Working with owned repositories:
Let’s start with the easiest scenario to understand, the case in which there is already a repository created on Github and you have ownership access to it. To be able to work with the code in a Github repository one must first Clone it from the Github website. Doing so will create a local repository on the user’s local machine. All of the source code and history of the project will be pulled into this local repository. It is then possible to edit source files and mark them as modified which puts them in a local staging area. Any files in staging are able to be committed - still to a local directory. The set of committed files are then ready to be pushed to the Github server repository from which the source was originally obtained.
If no Github repository yet exists for a project, the creation of one begins with creation of a repository on a local machine. Files are then created, moved to staging and committed within the local repository (similarly to the process described above for modifying cloned project files pulled down to a local repository). After that is done, the project may be pushed to a Github repository which is created as part of this process.
Working with Repositories belonging to others:
This process has similarities to the work-flow described above in which a repository is cloned and files are edited, staged, committed and pushed to a Github repository. However, there are two key differences:
- A copy of the original repository on Github must first be created on Github. This is done by Forking a project. Once a project has been forked, it may then be cloned down to a local machine.

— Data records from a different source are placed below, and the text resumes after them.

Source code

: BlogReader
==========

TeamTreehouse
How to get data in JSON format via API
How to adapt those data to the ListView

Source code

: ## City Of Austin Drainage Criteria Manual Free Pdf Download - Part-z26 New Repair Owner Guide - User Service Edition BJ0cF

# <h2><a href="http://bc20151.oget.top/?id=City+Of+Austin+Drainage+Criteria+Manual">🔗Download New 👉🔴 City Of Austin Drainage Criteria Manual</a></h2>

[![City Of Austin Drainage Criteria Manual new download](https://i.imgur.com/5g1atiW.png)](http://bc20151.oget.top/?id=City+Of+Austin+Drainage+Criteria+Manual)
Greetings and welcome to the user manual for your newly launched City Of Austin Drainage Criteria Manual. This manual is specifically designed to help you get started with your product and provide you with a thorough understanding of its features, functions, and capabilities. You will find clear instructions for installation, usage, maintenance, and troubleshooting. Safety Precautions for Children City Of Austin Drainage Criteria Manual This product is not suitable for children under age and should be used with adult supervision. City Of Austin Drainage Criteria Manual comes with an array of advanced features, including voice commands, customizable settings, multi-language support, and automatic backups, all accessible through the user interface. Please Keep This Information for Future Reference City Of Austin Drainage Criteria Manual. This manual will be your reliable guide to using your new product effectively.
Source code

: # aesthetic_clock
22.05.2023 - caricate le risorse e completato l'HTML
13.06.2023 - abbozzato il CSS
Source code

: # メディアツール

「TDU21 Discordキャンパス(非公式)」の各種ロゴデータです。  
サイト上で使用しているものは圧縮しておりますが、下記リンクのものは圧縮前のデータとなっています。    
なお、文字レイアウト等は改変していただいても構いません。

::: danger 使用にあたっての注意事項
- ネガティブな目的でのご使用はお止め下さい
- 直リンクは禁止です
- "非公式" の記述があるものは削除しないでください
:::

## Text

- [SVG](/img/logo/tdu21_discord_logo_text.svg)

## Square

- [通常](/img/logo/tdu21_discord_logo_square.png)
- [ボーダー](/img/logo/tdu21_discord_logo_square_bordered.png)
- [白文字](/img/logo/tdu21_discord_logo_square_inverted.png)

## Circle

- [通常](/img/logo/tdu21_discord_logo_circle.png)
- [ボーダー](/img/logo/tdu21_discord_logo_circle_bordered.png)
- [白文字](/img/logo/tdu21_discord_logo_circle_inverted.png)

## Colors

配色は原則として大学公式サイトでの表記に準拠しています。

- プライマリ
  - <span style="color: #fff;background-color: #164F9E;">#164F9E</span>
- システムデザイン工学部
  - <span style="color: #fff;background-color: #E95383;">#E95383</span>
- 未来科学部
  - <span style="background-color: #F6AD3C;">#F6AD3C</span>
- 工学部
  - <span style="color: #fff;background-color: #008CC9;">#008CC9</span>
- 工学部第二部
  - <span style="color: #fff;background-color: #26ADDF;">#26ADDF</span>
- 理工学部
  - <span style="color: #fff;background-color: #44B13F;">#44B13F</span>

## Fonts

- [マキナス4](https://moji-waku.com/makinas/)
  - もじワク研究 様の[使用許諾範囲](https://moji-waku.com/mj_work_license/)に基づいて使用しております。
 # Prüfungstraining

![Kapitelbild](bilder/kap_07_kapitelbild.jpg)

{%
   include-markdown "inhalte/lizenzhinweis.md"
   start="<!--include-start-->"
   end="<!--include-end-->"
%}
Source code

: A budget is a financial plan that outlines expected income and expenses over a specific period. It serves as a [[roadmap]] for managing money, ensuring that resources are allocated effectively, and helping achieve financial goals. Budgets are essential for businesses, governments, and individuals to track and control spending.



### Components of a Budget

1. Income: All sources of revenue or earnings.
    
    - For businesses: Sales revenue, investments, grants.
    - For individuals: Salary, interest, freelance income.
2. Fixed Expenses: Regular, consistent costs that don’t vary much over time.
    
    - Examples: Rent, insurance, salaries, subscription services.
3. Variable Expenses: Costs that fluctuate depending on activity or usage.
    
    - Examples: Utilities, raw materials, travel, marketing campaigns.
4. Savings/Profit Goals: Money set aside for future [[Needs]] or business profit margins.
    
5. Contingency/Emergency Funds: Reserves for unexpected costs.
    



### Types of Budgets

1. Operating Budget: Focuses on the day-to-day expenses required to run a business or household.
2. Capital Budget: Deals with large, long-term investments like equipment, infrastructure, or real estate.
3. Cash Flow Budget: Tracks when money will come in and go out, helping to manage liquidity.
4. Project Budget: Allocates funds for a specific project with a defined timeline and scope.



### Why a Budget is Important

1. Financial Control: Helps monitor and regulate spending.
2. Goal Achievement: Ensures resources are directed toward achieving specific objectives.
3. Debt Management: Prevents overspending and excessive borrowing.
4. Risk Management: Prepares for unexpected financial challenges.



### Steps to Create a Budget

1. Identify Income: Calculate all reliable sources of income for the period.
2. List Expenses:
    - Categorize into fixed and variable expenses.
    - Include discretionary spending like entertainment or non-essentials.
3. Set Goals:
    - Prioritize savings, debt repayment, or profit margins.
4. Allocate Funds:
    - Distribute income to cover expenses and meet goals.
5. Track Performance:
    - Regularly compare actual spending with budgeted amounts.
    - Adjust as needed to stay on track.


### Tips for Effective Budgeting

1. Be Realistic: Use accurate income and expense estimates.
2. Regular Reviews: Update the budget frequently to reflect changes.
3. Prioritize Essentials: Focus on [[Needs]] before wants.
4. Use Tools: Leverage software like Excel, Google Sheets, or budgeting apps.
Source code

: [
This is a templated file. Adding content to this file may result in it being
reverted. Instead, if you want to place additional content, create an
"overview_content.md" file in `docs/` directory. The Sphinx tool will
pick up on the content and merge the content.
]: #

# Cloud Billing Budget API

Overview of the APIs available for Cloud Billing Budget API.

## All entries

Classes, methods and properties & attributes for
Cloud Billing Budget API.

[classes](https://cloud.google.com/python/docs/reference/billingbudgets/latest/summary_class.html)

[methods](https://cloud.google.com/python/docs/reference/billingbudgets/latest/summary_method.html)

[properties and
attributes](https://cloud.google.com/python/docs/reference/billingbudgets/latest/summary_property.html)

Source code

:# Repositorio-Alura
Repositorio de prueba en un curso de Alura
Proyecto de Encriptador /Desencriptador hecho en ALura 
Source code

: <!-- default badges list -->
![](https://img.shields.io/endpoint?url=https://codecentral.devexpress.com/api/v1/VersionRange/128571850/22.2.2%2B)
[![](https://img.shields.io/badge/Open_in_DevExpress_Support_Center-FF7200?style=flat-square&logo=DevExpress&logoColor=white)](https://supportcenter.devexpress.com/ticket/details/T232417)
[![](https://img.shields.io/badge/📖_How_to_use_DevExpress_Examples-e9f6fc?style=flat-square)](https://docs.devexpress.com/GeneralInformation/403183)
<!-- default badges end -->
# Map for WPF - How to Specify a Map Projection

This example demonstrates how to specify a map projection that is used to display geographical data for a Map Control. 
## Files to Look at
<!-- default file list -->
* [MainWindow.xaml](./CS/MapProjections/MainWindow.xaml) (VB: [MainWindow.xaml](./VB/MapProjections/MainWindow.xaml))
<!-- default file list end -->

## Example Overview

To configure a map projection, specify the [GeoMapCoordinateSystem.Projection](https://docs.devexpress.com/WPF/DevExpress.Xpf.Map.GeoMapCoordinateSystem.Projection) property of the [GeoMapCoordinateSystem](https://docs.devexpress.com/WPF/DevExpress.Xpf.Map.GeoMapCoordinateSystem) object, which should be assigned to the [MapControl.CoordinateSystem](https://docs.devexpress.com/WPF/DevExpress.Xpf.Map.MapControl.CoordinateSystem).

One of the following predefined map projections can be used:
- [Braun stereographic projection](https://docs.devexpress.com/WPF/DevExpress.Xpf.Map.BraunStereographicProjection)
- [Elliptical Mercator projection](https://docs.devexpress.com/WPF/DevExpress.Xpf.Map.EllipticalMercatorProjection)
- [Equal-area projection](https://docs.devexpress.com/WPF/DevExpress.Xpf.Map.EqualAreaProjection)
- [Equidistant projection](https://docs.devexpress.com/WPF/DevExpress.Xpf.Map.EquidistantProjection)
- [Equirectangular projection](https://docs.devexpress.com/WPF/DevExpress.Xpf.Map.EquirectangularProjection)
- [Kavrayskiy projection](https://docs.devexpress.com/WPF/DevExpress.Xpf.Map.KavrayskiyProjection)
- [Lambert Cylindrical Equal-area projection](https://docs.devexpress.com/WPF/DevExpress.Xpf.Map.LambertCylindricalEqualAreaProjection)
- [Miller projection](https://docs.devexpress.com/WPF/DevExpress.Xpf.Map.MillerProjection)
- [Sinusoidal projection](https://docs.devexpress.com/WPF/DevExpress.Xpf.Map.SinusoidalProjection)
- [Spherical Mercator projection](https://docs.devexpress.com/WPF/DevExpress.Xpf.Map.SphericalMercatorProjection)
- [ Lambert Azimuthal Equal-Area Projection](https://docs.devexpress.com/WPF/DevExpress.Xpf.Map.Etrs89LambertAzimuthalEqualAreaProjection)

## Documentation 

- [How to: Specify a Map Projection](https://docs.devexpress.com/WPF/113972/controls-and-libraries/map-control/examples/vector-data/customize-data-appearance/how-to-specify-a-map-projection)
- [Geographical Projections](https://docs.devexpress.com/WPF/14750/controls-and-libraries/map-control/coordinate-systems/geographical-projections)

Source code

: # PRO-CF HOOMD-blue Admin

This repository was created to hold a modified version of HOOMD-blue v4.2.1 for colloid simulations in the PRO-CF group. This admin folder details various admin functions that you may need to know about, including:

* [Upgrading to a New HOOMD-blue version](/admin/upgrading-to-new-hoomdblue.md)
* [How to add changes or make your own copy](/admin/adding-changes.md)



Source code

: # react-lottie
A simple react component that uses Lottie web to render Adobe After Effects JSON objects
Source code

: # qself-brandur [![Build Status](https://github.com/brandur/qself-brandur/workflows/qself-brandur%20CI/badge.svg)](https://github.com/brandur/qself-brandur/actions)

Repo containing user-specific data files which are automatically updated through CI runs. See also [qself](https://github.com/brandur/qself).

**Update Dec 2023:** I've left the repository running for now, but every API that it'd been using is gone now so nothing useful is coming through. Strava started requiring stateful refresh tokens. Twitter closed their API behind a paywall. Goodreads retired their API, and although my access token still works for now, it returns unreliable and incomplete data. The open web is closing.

- When files are eventually pushed back up to Github, they get pushed to the forked repository, not the repository from which the forked project was copied. The pusher of said files must submit a “pull request” for the files to be “pulled” from the Github fork to the real source repository. The owner of the actual source repository will then review the changes and merge the files into his repository or not, as he sees fit.
In summary, Github functions as both a repository for private projects and world class open source software. However, there is much more to Github. It provides certain statistics, the ability to get notifications of project changes and the ability to communicate with repository owners and pull request submitters. There is even more than this to Github, but the discovery of that, as they say, will be left as an exercise for the reader.